Vale, por fim, destacar outro exemplo que tem sido emblemático: o EAD (ensino a distância). Essa prática, que vem se intensificando durante a pandemia, tanto no ensino privado como no público e especialmente nas faculdades privadas, além de objetivar a redução dos custos e aumentar os lucros, visa fortalecer grandes conglomerados privados “educacionais”. Recentemente, como noticiou amplamente a imprensa, a Laureate, que congrega várias faculdades privadas, além de utilizar robôs na correção de trabalhos sem conhecimento dos alunos, demitiu mais de uma centena de professores.
Assim, por meio desses e de outros mecanismos, novas modalidades de corrosão do trabalho vêm ganhando forte impulsão durante a pandemia e se ampliando nas mais diversas atividades econômicas, invadindo também o espaço público e as empresas estatais. Poucas semanas atrás, o CEO da Petrobras somou-se ao coro ao dizer que a estatal pode “trabalhar com 50% das pessoas em casa” e assim “liberar vários prédios que custam muito”.5 Vale recordar que, logo antes da eclosão do coronavírus, houve uma importante greve nacional dos petroleiros.
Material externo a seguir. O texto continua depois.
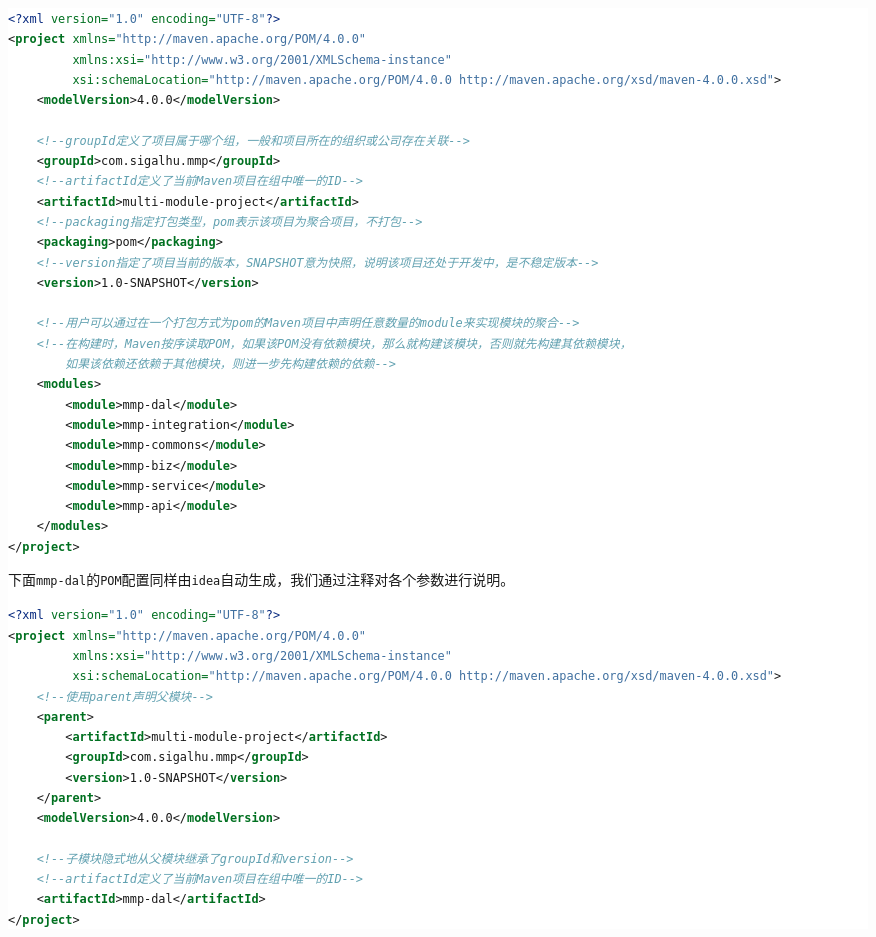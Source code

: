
 ```xml
<?xml version="1.0" encoding="UTF-8"?>
<project xmlns="http://maven.apache.org/POM/4.0.0"
         xmlns:xsi="http://www.w3.org/2001/XMLSchema-instance"
         xsi:schemaLocation="http://maven.apache.org/POM/4.0.0 http://maven.apache.org/xsd/maven-4.0.0.xsd">
    <modelVersion>4.0.0</modelVersion>

    <!--groupId定义了项目属于哪个组，一般和项目所在的组织或公司存在关联-->
    <groupId>com.sigalhu.mmp</groupId>
    <!--artifactId定义了当前Maven项目在组中唯一的ID-->
    <artifactId>multi-module-project</artifactId>
    <!--packaging指定打包类型，pom表示该项目为聚合项目，不打包-->
    <packaging>pom</packaging>
    <!--version指定了项目当前的版本，SNAPSHOT意为快照，说明该项目还处于开发中，是不稳定版本-->
    <version>1.0-SNAPSHOT</version>

    <!--用户可以通过在一个打包方式为pom的Maven项目中声明任意数量的module来实现模块的聚合-->
    <!--在构建时，Maven按序读取POM，如果该POM没有依赖模块，那么就构建该模块，否则就先构建其依赖模块，
        如果该依赖还依赖于其他模块，则进一步先构建依赖的依赖-->
    <modules>
        <module>mmp-dal</module>
        <module>mmp-integration</module>
        <module>mmp-commons</module>
        <module>mmp-biz</module>
        <module>mmp-service</module>
        <module>mmp-api</module>
    </modules>
</project>
```

下面`mmp-dal`的`POM`配置同样由`idea`自动生成，我们通过注释对各个参数进行说明。

```xml
<?xml version="1.0" encoding="UTF-8"?>
<project xmlns="http://maven.apache.org/POM/4.0.0"
         xmlns:xsi="http://www.w3.org/2001/XMLSchema-instance"
         xsi:schemaLocation="http://maven.apache.org/POM/4.0.0 http://maven.apache.org/xsd/maven-4.0.0.xsd">
    <!--使用parent声明父模块-->
    <parent>
        <artifactId>multi-module-project</artifactId>
        <groupId>com.sigalhu.mmp</groupId>
        <version>1.0-SNAPSHOT</version>
    </parent>
    <modelVersion>4.0.0</modelVersion>

    <!--子模块隐式地从父模块继承了groupId和version-->
    <!--artifactId定义了当前Maven项目在组中唯一的ID-->
    <artifactId>mmp-dal</artifactId>
</project>
```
Em meio a tanta maquinação, imaginar que o apoio de R$ 600 (por três meses) para os que se encontram na informalidade seja suficiente para reduzir o flagelo e o vilipêndio a que estão submetidos só é possível para um governo que pratica a necropolítica e a necroeconomia, o que o levou a “descobrir” que existem mais 40 milhões de trabalhadores/as invisíveis, dura constatação do principal resultado de sua política genocida.
Ricardo Antunes é professor titular de Sociologia do Trabalho na Unicamp. Acaba de publicar Coronavírus: o trabalho sob fogo cruzado (e-book, Boitempo, São Paulo, 2020) e uma nova edição atualizada de O privilégio da servidão (Boitempo, 2020). Publicado originalmente no Le Monde Diplomatique.
1 Ver Ricardo Antunes, Coronavírus: o trabalho sob fogo cruzado (e-book), Boitempo, São Paulo, 2020.
2 Conforme Ricardo Antunes, Politica della caverna, Castelvecchi, Roma, 2019.
3 Conforme Vitor Filgueiras e Ricardo Antunes, “Plataformas digitais, uberização do trabalho e regulação no capitalismo contemporâneo”, Contracampo, Niterói, 2020.
4 Sobre home office, teletrabalho e seus usos e abusos, ver Ricardo Antunes, Coronavírus…, op. cit.
5 Juliana Estigarribia, “‘Podemos trabalhar com 50% dos funcionários em casa’, diz CEO da Petrobras”, Exame, 15 maio 2020.